TASK OBJECTIVE: Go through the records and count the lines where the string "Detection" occurs. Reply with the number only.

Data extracted from a collection:
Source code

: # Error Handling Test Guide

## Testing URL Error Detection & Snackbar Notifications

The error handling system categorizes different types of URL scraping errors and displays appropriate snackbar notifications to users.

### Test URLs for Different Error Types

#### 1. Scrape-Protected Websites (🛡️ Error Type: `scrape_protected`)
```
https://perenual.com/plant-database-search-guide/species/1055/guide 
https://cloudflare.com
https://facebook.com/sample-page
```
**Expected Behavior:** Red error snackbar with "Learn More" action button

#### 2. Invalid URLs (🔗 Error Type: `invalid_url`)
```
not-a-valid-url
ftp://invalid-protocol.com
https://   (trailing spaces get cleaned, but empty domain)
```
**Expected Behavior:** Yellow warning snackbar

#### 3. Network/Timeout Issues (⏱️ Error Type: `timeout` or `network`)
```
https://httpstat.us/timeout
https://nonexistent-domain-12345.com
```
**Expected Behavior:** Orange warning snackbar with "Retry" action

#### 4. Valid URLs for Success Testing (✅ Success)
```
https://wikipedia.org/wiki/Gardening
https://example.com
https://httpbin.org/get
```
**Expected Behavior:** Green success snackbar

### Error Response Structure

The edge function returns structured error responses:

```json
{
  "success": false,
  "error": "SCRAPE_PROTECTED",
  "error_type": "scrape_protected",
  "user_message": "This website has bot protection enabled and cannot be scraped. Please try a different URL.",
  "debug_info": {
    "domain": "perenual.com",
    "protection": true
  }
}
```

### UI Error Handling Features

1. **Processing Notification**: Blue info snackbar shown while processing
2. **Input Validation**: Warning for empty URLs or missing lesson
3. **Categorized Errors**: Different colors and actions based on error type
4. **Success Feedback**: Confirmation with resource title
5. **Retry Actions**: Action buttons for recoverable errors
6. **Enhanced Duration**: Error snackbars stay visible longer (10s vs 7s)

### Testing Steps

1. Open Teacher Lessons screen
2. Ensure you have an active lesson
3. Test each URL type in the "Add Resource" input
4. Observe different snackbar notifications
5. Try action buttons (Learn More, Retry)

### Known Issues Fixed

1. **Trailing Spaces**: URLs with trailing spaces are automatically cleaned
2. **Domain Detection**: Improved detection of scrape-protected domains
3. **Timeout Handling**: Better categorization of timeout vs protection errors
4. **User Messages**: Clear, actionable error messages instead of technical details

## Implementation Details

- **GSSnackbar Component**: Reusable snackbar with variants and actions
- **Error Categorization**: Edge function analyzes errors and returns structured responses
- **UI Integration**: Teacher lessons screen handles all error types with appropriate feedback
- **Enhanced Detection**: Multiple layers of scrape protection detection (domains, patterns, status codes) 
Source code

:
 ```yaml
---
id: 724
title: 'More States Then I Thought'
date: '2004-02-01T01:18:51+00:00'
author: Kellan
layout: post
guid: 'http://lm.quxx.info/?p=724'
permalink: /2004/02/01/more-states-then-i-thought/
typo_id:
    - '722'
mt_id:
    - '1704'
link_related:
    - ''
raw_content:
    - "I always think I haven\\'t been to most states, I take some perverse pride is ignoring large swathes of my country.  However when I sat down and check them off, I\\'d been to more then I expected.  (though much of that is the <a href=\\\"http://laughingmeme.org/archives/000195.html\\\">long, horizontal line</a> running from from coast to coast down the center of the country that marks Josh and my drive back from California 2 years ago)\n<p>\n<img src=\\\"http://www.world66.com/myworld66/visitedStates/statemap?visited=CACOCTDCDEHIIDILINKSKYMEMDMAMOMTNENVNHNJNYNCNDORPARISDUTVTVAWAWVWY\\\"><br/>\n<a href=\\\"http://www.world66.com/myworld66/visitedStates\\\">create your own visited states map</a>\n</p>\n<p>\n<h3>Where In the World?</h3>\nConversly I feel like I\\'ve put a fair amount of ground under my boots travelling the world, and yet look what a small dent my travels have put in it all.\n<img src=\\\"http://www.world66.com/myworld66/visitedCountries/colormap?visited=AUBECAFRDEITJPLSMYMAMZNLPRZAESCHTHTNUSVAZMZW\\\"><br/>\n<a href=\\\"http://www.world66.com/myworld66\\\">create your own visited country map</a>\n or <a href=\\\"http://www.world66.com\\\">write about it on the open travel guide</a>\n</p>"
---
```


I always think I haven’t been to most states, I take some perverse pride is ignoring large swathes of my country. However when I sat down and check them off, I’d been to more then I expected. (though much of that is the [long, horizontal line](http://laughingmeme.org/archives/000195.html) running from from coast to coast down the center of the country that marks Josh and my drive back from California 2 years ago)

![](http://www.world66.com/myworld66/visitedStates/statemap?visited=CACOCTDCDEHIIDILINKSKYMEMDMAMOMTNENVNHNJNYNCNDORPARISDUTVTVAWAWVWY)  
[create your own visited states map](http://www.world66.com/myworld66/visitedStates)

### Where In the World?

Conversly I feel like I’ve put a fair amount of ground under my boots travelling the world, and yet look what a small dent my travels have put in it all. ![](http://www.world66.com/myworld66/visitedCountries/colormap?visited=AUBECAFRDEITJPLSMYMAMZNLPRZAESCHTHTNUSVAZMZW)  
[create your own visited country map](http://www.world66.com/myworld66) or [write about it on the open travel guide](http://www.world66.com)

ANSWER SECTION: 3